Source: Shiller (2012), Federal Reserve

This coherent approach avoids having to choose a cutoff threshold, which makes it more robust. Further, the Sharpe ratio is almost as high as for the model with an 80th percentile threshold, though in this case it is because of very low average volatility (5.1% vs. 9.6%), as the returns are considerably lower.


Lastly, we wondered how the same approach would have worked if instead of allocating to cash, we allocated to Treasuries. Chart 4. gives us the answer.


Chart 4. Valuation based asset allocation: own S&P500 in proportion to percentile value of real earnings yield (hold balance in Treasuries).

Source: Shiller (2012), Federal Reserve

Future Directions


James Montier is incensed by the ubiquitous calibration of strategic asset allocation with 'static' asset allocation because static allocation makes no accommodation for the fact that market valuations and commensurate expected returns fluctuate dramatically over time. Does it make sense for investors to be mostly indifferent to expected returns in setting their asset allocation targets?


In keeping with Montier's absolute value philosophy, we investigated several dynamic allocation strategies based on reducing or eliminating exposure to markets as they get more or less expensive, using the real earnings yield as our yardstick. In every case we tested the absolute value based approach delivered a higher Sharpe ratio, and a much higher ratio of returns to our approximation of Montier's measure of risk - maximum drawdowns.


The primary challenge with these approaches is that they require adherents to exit markets just as the party gets going into major peaks. Major market peaks manifest in the midst of extreme optimism and enthusiasm about the future which sweeps every last investor dollar into stocks over several euphoric years. It takes extreme fortitude to stand aside in cash during these long periods of parabolic market gains, and we know from the published studies in behavioural finance that most investors will buckle and go all-in just before the market peaks and rolls over.

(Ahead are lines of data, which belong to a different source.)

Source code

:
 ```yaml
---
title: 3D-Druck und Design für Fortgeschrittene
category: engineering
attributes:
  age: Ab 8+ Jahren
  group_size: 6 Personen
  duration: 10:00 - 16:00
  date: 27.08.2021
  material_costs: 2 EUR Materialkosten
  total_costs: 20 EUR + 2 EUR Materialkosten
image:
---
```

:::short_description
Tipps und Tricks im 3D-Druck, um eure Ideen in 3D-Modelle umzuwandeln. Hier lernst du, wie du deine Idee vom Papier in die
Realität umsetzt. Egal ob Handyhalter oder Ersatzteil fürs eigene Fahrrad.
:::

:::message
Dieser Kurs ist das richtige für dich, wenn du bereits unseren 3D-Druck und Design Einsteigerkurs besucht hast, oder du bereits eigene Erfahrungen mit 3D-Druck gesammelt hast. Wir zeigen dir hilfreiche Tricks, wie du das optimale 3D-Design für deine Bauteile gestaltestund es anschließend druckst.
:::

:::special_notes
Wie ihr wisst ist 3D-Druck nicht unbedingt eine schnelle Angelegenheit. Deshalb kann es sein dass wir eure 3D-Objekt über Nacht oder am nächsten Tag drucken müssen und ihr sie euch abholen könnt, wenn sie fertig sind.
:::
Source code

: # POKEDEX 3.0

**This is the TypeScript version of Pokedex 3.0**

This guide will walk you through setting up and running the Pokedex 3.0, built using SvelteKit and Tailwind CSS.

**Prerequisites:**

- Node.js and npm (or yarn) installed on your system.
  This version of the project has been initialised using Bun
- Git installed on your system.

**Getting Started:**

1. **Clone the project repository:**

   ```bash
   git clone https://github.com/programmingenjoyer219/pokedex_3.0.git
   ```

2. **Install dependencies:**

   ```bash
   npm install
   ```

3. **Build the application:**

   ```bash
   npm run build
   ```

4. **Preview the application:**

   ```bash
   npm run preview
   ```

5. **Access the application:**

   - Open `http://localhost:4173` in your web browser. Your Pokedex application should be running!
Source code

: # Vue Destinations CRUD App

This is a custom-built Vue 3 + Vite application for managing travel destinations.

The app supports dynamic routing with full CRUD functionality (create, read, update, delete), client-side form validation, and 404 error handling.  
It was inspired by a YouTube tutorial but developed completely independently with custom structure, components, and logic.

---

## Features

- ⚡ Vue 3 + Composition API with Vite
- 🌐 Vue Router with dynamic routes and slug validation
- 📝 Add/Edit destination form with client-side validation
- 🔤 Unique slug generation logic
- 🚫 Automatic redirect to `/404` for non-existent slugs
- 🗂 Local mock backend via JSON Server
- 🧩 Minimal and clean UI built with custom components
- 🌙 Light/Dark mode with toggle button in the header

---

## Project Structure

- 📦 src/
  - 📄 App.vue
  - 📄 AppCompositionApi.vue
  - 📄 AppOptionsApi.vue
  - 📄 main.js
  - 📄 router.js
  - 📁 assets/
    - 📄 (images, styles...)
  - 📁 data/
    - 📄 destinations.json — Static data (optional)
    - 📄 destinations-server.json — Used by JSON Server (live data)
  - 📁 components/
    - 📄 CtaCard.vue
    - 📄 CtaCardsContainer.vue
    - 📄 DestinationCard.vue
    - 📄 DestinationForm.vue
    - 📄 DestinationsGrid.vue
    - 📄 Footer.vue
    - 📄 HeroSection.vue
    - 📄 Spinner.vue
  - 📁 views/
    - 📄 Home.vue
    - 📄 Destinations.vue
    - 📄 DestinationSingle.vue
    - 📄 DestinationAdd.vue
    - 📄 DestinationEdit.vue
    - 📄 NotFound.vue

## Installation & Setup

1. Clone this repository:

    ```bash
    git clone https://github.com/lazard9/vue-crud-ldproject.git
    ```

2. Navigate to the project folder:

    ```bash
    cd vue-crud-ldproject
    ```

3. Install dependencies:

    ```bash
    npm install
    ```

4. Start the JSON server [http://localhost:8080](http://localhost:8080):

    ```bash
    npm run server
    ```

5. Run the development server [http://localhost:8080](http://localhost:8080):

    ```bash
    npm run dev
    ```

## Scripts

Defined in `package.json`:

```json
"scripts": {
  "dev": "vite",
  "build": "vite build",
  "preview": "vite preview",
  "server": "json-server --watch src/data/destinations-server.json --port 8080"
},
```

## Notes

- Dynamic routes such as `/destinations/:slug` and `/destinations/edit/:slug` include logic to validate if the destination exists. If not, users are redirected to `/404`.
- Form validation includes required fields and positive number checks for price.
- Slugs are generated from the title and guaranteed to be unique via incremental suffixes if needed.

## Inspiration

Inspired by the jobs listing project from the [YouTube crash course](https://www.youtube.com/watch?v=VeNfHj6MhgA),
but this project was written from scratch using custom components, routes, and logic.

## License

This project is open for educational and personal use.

Investment managers that adhere to this type of approach will suffer enormous career risks during these periods, and lose a large portion of their assets under management. Montier's current firm, GMO, admits to losing over 40% (!!) of total client assets in the several years leading up to the 2000 market peak, and John Hussman has experienced similar investor attrition over the last few years as his valuation models have kept him largely on the sidelines during the market's current bull market run. To paraphrase Keynes 'The markets can stay irrational longer than you can keep clients.'


We believe that successful investment management involves two key elements: 



  1. Systematically apply an evidence based approach to investments that maximizes return with minimal risk
  2. All else equal, and with a clear understanding of investors' behavioural flaws, apply a strategy with the highest probability that investors will stick with it over time
    • avoid large drawdowns to reduce emotional decision making based on fear
    • participate in major bull markets to reduce emotional decision making based on greed
There are several approaches that embrace these two broad qualities, but our preference is toward strategies that leverage momentum and volatility management. These techniques are practiced with demonstrable results by the best trend following managers, but we'd like to think our Adaptive Asset Allocation program represents another attractive alternative.